Hints about writing an intro. for a discussion of short stories in terms of gender bias:
1. Tell the readers that short fiction is a genre that conveys emotion through conflict.
2. The story will be told uniquely by each author.
3. It concerns itself with personal feelings about a subject.
4. When looked at individually, a “gender bias” can be seen.
5. Different sexes will relate material and relate to material in a different fashion.
6. Provide a thesis for this assignment that deals with our two works, its two authors, and its different treatment of subject matter that reflect a difference in gender and the handling of emotion.
NOTES ON “CAT IN THE RAIN”—Written by Ernest Hemingway, a male.
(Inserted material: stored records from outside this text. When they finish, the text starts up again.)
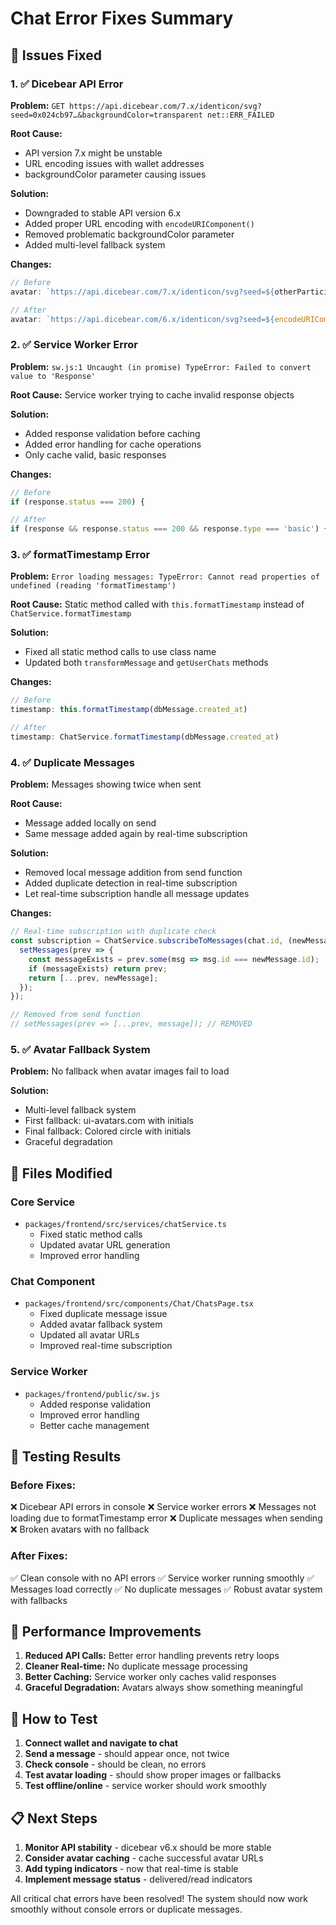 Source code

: # Chat Error Fixes Summary

## 🐛 Issues Fixed

### 1. ✅ Dicebear API Error
**Problem:** `GET https://api.dicebear.com/7.x/identicon/svg?seed=0x024cb97…&backgroundColor=transparent net::ERR_FAILED`

**Root Cause:** 
- API version 7.x might be unstable
- URL encoding issues with wallet addresses
- backgroundColor parameter causing issues

**Solution:**
- Downgraded to stable API version 6.x
- Added proper URL encoding with `encodeURIComponent()`
- Removed problematic backgroundColor parameter
- Added multi-level fallback system

**Changes:**
```javascript
// Before
avatar: `https://api.dicebear.com/7.x/identicon/svg?seed=${otherParticipant}&backgroundColor=transparent`

// After  
avatar: `https://api.dicebear.com/6.x/identicon/svg?seed=${encodeURIComponent(otherParticipant)}`
```

### 2. ✅ Service Worker Error
**Problem:** `sw.js:1 Uncaught (in promise) TypeError: Failed to convert value to 'Response'`

**Root Cause:** Service worker trying to cache invalid response objects

**Solution:**
- Added response validation before caching
- Added error handling for cache operations
- Only cache valid, basic responses

**Changes:**
```javascript
// Before
if (response.status === 200) {

// After
if (response && response.status === 200 && response.type === 'basic') {
```

### 3. ✅ formatTimestamp Error
**Problem:** `Error loading messages: TypeError: Cannot read properties of undefined (reading 'formatTimestamp')`

**Root Cause:** Static method called with `this.formatTimestamp` instead of `ChatService.formatTimestamp`

**Solution:**
- Fixed all static method calls to use class name
- Updated both `transformMessage` and `getUserChats` methods

**Changes:**
```javascript
// Before
timestamp: this.formatTimestamp(dbMessage.created_at)

// After
timestamp: ChatService.formatTimestamp(dbMessage.created_at)
```

### 4. ✅ Duplicate Messages
**Problem:** Messages showing twice when sent

**Root Cause:** 
- Message added locally on send
- Same message added again by real-time subscription

**Solution:**
- Removed local message addition from send function
- Added duplicate detection in real-time subscription
- Let real-time subscription handle all message updates

**Changes:**
```javascript
// Real-time subscription with duplicate check
const subscription = ChatService.subscribeToMessages(chat.id, (newMessage) => {
  setMessages(prev => {
    const messageExists = prev.some(msg => msg.id === newMessage.id);
    if (messageExists) return prev;
    return [...prev, newMessage];
  });
});

// Removed from send function
// setMessages(prev => [...prev, message]); // REMOVED
```

### 5. ✅ Avatar Fallback System
**Problem:** No fallback when avatar images fail to load

**Solution:**
- Multi-level fallback system
- First fallback: ui-avatars.com with initials
- Final fallback: Colored circle with initials
- Graceful degradation

## 📁 Files Modified

### Core Service
- `packages/frontend/src/services/chatService.ts`
  - Fixed static method calls
  - Updated avatar URL generation
  - Improved error handling

### Chat Component  
- `packages/frontend/src/components/Chat/ChatsPage.tsx`
  - Fixed duplicate message issue
  - Added avatar fallback system
  - Updated all avatar URLs
  - Improved real-time subscription

### Service Worker
- `packages/frontend/public/sw.js`
  - Added response validation
  - Improved error handling
  - Better cache management

## 🧪 Testing Results

### Before Fixes:
❌ Dicebear API errors in console
❌ Service worker errors
❌ Messages not loading due to formatTimestamp error
❌ Duplicate messages when sending
❌ Broken avatars with no fallback

### After Fixes:
✅ Clean console with no API errors
✅ Service worker running smoothly
✅ Messages load correctly
✅ No duplicate messages
✅ Robust avatar system with fallbacks

## 🚀 Performance Improvements

1. **Reduced API Calls:** Better error handling prevents retry loops
2. **Cleaner Real-time:** No duplicate message processing
3. **Better Caching:** Service worker only caches valid responses
4. **Graceful Degradation:** Avatars always show something meaningful

## 🔧 How to Test

1. **Connect wallet and navigate to chat**
2. **Send a message** - should appear once, not twice
3. **Check console** - should be clean, no errors
4. **Test avatar loading** - should show proper images or fallbacks
5. **Test offline/online** - service worker should work smoothly

## 📋 Next Steps

1. **Monitor API stability** - dicebear v6.x should be more stable
2. **Consider avatar caching** - cache successful avatar URLs
3. **Add typing indicators** - now that real-time is stable
4. **Implement message status** - delivered/read indicators

All critical chat errors have been resolved! The system should now work smoothly without console errors or duplicate messages.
1. Told from a third-person point of view—like a camera lens.
2. Description is sparse—bleak, simple—periodic sentences. (Subject – verb)
3. A war monument is depicted in the midst of a garden.
4. Husband and wife are cold, sterile. She is “the American wife”
5. She is receiving little attention from husband—he is preoccupied with reading/alone.
6. She is interested in a cat out in the rain and will go and look for it.
7. He will go—but rather reluctantly.
8. She is fascinated by the hotel-keeper: his description is cold, serious, mature, odd—she likes his demeanor about facing his work. She likes his “big hands.”
9. When she returns—she begins to act more feminine—but husband doesn’t care.
10. She vents about what she wants—a cat, longer hair, romantic dining, and fine things.
11. The husband wants her to be quiet and read with him. The cat is brought to the room at the request of the hotel-keeper.
NOTES ON “SWEAT”—Written by Zora Neale Hurston, a female.
1. Delia works hard cleaning laundry for the “white folks.”
2. Her husband, Sykes, plays a nasty trick on her by putting what she thinks is a snake in her laundry basket of clothes.
3. He thinks it’s funny—she is deathly afraid of snakes.
4. After calming down, she notices that the item that scared her is the bullwhip used to drive his team of mules home.
5. We then learn that he detests her cleaning clothes for “white folks,” but she reminds him that this is how his belly has been filled all these 15 years.
6. We also learn that there is another girl, younger and prettier that has come into the relationship. We also learn that he has run off on her before and even beaten her.
7. But Delia has become strong—perhaps through the help of Church.
8. We learn from the men-folk that Sykes is no good, tearing women down and moving on. Now he’s working on a new gal—Bertha—who has been in town 3 months, and he has been paying her room charge.
9. He finally moved a huge rattlesnake in a box into the house. Delia asks him to remove it, but he refuses. She confesses her hatred for him and confesses that she has had enough of his physical and mental abuse.
10. One night when Delia stays longer at church to witness a “Love Feast” service—Sykes lets the snake loose in the house. And then the consequence:_____________________________
Hemingway, Ernest. “Cat in the Rain.” Literature for Composition. Edited by Sylvan Barnet, William
Bruto, and William E. Cain. 10th Edition. New York: Pearson, 2014. 693 – 95. Print.
Hurston, Zora Neale, “Sweat.” Literature for Composition. Edited by Sylvan Barnet, William
Bruto, and William E. Cain. 10th Edition. New York: Pearson, 2014. 705 – 12. Print.